____ Data under study
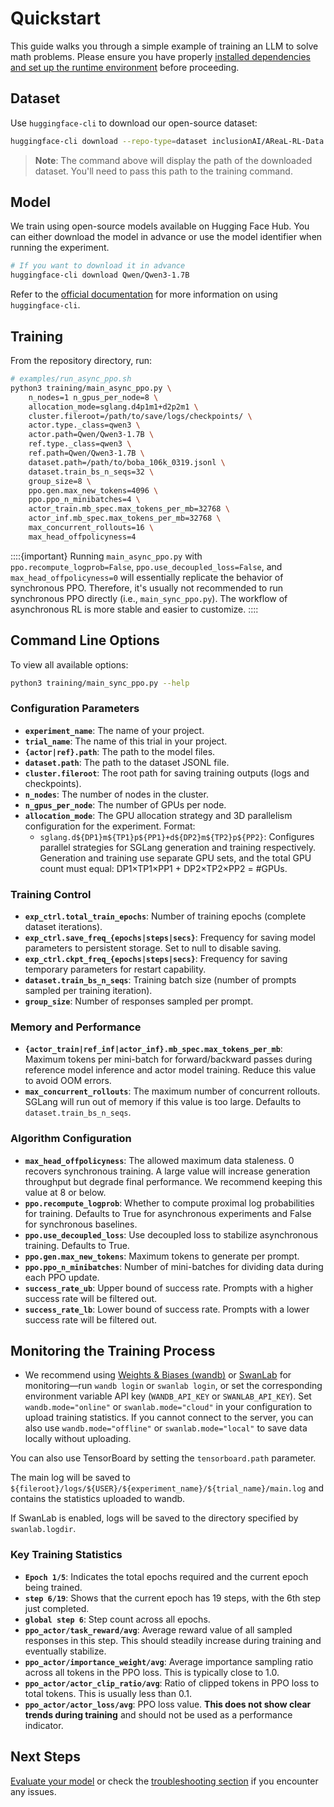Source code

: # Quickstart

This guide walks you through a simple example of training an LLM to solve math problems. Please ensure you have properly [installed dependencies and set up the runtime environment](installation.md) before proceeding.

## Dataset

Use `huggingface-cli` to download our open-source dataset:

```bash
huggingface-cli download --repo-type=dataset inclusionAI/AReaL-RL-Data
```

> **Note**: The command above will display the path of the downloaded dataset. You'll need to pass this path to the training command.

## Model

We train using open-source models available on Hugging Face Hub. You can either download the model in advance or use the model identifier when running the experiment.

```bash
# If you want to download it in advance
huggingface-cli download Qwen/Qwen3-1.7B
```

Refer to the [official documentation](https://huggingface.co/docs/huggingface_hub/guides/cli) for more information on using `huggingface-cli`.

## Training

From the repository directory, run:

```bash
# examples/run_async_ppo.sh
python3 training/main_async_ppo.py \
    n_nodes=1 n_gpus_per_node=8 \
    allocation_mode=sglang.d4p1m1+d2p2m1 \
    cluster.fileroot=/path/to/save/logs/checkpoints/ \
    actor.type._class=qwen3 \
    actor.path=Qwen/Qwen3-1.7B \
    ref.type._class=qwen3 \
    ref.path=Qwen/Qwen3-1.7B \
    dataset.path=/path/to/boba_106k_0319.jsonl \
    dataset.train_bs_n_seqs=32 \
    group_size=8 \
    ppo.gen.max_new_tokens=4096 \
    ppo.ppo_n_minibatches=4 \
    actor_train.mb_spec.max_tokens_per_mb=32768 \
    actor_inf.mb_spec.max_tokens_per_mb=32768 \
    max_concurrent_rollouts=16 \
    max_head_offpolicyness=4
```

::::{important}
Running `main_async_ppo.py` with `ppo.recompute_logprob=False`, `ppo.use_decoupled_loss=False`, and `max_head_offpolicyness=0` will essentially replicate the behavior of synchronous PPO. Therefore, it's usually not recommended to run synchronous PPO directly (i.e., `main_sync_ppo.py`). The workflow of asynchronous RL is more stable and easier to customize.
::::

## Command Line Options

To view all available options:

```bash
python3 training/main_sync_ppo.py --help
```

### Configuration Parameters

- **`experiment_name`**: The name of your project.
- **`trial_name`**: The name of this trial in your project.
- **`{actor|ref}.path`**: The path to the model files.
- **`dataset.path`**: The path to the dataset JSONL file.
- **`cluster.fileroot`**: The root path for saving training outputs (logs and checkpoints).
- **`n_nodes`**: The number of nodes in the cluster.
- **`n_gpus_per_node`**: The number of GPUs per node.
- **`allocation_mode`**: The GPU allocation strategy and 3D parallelism configuration for the experiment. Format:
  - `sglang.d${DP1}m${TP1}p${PP1}+d${DP2}m${TP2}p${PP2}`: Configures parallel strategies for SGLang generation and training respectively. Generation and training use separate GPU sets, and the total GPU count must equal: DP1×TP1×PP1 + DP2×TP2×PP2 = #GPUs.

### Training Control

- **`exp_ctrl.total_train_epochs`**: Number of training epochs (complete dataset iterations).
- **`exp_ctrl.save_freq_{epochs|steps|secs}`**: Frequency for saving model parameters to persistent storage. Set to null to disable saving.
- **`exp_ctrl.ckpt_freq_{epochs|steps|secs}`**: Frequency for saving temporary parameters for restart capability.
- **`dataset.train_bs_n_seqs`**: Training batch size (number of prompts sampled per training iteration).
- **`group_size`**: Number of responses sampled per prompt.

### Memory and Performance

- **`{actor_train|ref_inf|actor_inf}.mb_spec.max_tokens_per_mb`**: Maximum tokens per mini-batch for forward/backward passes during reference model inference and actor model training. Reduce this value to avoid OOM errors.
- **`max_concurrent_rollouts`**: The maximum number of concurrent rollouts. SGLang will run out of memory if this value is too large. Defaults to `dataset.train_bs_n_seqs`.

### Algorithm Configuration

- **`max_head_offpolicyness`**: The allowed maximum data staleness. 0 recovers synchronous training. A large value will increase generation throughput but degrade final performance. We recommend keeping this value at 8 or below.
- **`ppo.recompute_logprob`**: Whether to compute proximal log probabilities for training. Defaults to True for asynchronous experiments and False for synchronous baselines.
- **`ppo.use_decoupled_loss`**: Use decoupled loss to stabilize asynchronous training. Defaults to True.
- **`ppo.gen.max_new_tokens`**: Maximum tokens to generate per prompt.
- **`ppo.ppo_n_minibatches`**: Number of mini-batches for dividing data during each PPO update.
- **`success_rate_ub`**: Upper bound of success rate. Prompts with a higher success rate will be filtered out.
- **`success_rate_lb`**: Lower bound of success rate. Prompts with a lower success rate will be filtered out.

## Monitoring the Training Process

+ We recommend using [Weights & Biases (wandb)](https://github.com/wandb/wandb)  or [SwanLab](https://github.com/SwanHubX/SwanLab)  for monitoring—run `wandb login` or `swanlab login`, or set the corresponding environment variable API key (`WANDB_API_KEY` or `SWANLAB_API_KEY`). Set `wandb.mode="online"` or `swanlab.mode="cloud"` in your configuration to upload training statistics. If you cannot connect to the server, you can also use `wandb.mode="offline"` or `swanlab.mode="local"` to save data locally without uploading.


You can also use TensorBoard by setting the `tensorboard.path` parameter.

The main log will be saved to `${fileroot}/logs/${USER}/${experiment_name}/${trial_name}/main.log` and contains the statistics uploaded to wandb.

If SwanLab is enabled, logs will be saved to the directory specified by `swanlab.logdir`.

### Key Training Statistics

- **`Epoch 1/5`**: Indicates the total epochs required and the current epoch being trained.
- **`step 6/19`**: Shows that the current epoch has 19 steps, with the 6th step just completed.
- **`global step 6`**: Step count across all epochs.
- **`ppo_actor/task_reward/avg`**: Average reward value of all sampled responses in this step. This should steadily increase during training and eventually stabilize.
- **`ppo_actor/importance_weight/avg`**: Average importance sampling ratio across all tokens in the PPO loss. This is typically close to 1.0.
- **`ppo_actor/actor_clip_ratio/avg`**: Ratio of clipped tokens in PPO loss to total tokens. This is usually less than 0.1.
- **`ppo_actor/actor_loss/avg`**: PPO loss value. **This does not show clear trends during training** and should not be used as a performance indicator.

## Next Steps

[Evaluate your model](eval.md) or check the [troubleshooting section](troubleshooting.md) if you encounter any issues.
________
[What is expected]: Reproduce exactly the lines above from the line with "to disable saving." to the line with "generate per prompt.", including both, and add nothing.

[Output of the exercise]:
- **`exp_ctrl.save_freq_{epochs|steps|secs}`**: Frequency for saving model parameters to persistent storage. Set to null to disable saving.
- **`exp_ctrl.ckpt_freq_{epochs|steps|secs}`**: Frequency for saving temporary parameters for restart capability.
- **`dataset.train_bs_n_seqs`**: Training batch size (number of prompts sampled per training iteration).
- **`group_size`**: Number of responses sampled per prompt.

### Memory and Performance

- **`{actor_train|ref_inf|actor_inf}.mb_spec.max_tokens_per_mb`**: Maximum tokens per mini-batch for forward/backward passes during reference model inference and actor model training. Reduce this value to avoid OOM errors.
- **`max_concurrent_rollouts`**: The maximum number of concurrent rollouts. SGLang will run out of memory if this value is too large. Defaults to `dataset.train_bs_n_seqs`.

### Algorithm Configuration

- **`max_head_offpolicyness`**: The allowed maximum data staleness. 0 recovers synchronous training. A large value will increase generation throughput but degrade final performance. We recommend keeping this value at 8 or below.
- **`ppo.recompute_logprob`**: Whether to compute proximal log probabilities for training. Defaults to True for asynchronous experiments and False for synchronous baselines.
- **`ppo.use_decoupled_loss`**: Use decoupled loss to stabilize asynchronous training. Defaults to True.
- **`ppo.gen.max_new_tokens`**: Maximum tokens to generate per prompt.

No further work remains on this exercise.